Task prompt => Some lines in the listing hold the word "modifying". Return each of them.

------------------------------------------------

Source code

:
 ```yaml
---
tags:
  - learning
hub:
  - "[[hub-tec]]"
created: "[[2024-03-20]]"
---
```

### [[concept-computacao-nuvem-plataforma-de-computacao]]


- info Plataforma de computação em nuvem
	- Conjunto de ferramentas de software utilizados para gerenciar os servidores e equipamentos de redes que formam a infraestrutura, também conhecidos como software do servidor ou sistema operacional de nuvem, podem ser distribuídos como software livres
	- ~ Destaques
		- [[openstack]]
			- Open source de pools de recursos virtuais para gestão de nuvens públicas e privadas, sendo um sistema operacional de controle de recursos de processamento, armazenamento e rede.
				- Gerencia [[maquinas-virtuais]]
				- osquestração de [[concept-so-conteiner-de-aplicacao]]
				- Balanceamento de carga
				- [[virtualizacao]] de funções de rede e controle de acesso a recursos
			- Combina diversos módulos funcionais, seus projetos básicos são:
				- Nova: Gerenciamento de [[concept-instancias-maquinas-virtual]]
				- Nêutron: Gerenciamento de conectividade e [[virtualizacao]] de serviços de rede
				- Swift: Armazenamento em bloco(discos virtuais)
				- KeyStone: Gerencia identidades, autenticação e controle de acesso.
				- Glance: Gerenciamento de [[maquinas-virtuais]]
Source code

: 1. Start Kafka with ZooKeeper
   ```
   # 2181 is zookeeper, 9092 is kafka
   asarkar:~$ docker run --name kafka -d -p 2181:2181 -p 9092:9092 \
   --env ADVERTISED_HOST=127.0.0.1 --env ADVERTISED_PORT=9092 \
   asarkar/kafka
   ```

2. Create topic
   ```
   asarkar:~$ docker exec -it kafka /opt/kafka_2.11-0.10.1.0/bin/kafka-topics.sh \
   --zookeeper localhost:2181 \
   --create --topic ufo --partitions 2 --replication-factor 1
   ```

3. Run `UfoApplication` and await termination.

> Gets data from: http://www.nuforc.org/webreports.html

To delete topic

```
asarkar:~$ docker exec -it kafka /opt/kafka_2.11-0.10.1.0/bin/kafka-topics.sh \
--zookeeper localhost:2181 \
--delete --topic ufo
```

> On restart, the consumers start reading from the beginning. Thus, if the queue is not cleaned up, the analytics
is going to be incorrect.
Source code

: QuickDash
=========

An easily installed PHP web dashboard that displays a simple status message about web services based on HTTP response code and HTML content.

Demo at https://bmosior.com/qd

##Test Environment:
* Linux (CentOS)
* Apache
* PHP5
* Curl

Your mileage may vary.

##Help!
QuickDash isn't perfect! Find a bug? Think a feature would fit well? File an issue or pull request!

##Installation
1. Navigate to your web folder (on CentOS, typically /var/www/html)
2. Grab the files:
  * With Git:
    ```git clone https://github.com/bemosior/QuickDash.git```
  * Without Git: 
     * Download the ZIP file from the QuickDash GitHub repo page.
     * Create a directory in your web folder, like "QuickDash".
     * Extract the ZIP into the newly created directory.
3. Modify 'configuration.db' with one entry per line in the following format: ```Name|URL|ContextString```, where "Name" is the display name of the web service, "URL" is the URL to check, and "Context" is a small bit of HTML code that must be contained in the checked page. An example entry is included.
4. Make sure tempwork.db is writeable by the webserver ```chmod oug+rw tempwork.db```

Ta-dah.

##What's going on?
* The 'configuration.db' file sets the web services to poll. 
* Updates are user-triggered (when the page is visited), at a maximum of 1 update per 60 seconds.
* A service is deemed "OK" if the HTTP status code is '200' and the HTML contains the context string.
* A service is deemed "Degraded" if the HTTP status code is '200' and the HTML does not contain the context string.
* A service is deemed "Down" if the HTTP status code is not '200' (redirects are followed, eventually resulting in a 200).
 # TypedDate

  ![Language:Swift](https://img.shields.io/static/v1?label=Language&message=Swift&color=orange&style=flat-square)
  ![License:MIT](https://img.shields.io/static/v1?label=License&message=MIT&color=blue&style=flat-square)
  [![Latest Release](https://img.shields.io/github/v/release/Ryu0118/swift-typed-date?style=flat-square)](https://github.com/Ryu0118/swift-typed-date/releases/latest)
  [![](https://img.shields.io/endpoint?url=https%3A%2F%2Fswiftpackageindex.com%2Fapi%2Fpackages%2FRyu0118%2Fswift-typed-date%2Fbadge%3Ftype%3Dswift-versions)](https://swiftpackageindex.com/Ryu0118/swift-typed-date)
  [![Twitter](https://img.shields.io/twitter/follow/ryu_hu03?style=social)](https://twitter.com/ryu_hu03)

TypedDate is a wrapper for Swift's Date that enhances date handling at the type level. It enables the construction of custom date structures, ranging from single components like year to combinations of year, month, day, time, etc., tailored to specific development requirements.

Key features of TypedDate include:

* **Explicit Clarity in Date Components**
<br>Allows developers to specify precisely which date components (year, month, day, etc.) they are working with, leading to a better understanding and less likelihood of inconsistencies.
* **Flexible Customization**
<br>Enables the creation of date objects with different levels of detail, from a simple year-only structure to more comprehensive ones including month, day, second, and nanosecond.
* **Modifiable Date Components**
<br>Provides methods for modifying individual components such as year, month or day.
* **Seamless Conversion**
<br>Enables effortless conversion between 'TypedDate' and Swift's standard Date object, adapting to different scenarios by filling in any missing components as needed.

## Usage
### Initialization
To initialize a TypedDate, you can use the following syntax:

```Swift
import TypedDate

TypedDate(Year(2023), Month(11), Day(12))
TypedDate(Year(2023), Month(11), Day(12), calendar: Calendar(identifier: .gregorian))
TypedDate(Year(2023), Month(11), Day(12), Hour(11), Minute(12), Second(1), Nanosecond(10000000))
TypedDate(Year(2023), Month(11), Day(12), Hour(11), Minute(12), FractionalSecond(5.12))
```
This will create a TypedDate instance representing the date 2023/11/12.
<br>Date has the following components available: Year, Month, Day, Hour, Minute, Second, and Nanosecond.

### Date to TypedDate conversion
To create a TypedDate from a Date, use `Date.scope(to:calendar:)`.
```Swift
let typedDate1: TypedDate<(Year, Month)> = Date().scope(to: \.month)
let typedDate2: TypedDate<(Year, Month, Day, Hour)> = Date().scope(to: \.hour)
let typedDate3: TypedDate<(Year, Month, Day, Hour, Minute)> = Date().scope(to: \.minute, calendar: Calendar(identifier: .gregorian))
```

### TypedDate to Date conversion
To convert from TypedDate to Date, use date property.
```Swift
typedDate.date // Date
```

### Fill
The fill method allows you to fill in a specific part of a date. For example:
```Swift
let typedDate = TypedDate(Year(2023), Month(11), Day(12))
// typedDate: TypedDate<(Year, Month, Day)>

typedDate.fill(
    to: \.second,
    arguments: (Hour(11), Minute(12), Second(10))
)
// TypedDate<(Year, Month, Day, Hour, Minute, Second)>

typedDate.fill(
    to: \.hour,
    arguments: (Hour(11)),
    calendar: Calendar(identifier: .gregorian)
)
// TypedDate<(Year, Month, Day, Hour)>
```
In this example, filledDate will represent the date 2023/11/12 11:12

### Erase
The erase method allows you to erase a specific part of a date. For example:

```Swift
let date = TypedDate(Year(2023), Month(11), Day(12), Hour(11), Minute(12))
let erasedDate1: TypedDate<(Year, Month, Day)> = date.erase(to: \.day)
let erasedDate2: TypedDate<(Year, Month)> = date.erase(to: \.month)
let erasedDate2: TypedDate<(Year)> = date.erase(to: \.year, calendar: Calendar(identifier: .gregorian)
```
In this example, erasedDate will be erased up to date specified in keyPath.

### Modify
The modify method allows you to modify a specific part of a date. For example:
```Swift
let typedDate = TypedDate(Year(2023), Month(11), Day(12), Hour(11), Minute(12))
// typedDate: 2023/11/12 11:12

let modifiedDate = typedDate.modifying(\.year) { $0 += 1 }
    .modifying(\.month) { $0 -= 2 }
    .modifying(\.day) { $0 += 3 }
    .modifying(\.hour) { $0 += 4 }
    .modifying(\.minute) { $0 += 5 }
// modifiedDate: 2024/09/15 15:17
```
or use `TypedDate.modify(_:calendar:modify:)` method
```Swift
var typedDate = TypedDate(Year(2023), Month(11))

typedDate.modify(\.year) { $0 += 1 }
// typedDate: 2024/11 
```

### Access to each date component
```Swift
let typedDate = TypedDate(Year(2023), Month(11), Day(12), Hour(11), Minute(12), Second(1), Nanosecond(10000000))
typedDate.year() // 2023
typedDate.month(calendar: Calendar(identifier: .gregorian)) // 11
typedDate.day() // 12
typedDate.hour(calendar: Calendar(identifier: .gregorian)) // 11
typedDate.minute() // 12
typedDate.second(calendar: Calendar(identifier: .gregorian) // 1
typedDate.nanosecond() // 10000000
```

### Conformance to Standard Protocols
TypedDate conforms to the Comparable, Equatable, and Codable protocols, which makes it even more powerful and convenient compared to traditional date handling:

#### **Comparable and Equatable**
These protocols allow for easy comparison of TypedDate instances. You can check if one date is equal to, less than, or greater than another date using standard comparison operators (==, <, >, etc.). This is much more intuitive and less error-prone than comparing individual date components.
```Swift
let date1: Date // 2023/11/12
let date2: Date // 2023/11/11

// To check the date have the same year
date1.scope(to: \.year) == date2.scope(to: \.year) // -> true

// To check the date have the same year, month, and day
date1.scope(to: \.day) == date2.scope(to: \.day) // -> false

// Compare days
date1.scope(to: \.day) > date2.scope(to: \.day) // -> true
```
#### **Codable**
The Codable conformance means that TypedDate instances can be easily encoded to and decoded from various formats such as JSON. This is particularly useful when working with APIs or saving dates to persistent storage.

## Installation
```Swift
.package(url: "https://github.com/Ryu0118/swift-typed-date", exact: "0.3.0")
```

------------------------------------------------

Expected answer =>
<br>Provides methods for modifying individual components such as year, month or day.
let modifiedDate = typedDate.modifying(\.year) { $0 += 1 }
    .modifying(\.month) { $0 -= 2 }
    .modifying(\.day) { $0 += 3 }
    .modifying(\.hour) { $0 += 4 }
    .modifying(\.minute) { $0 += 5 }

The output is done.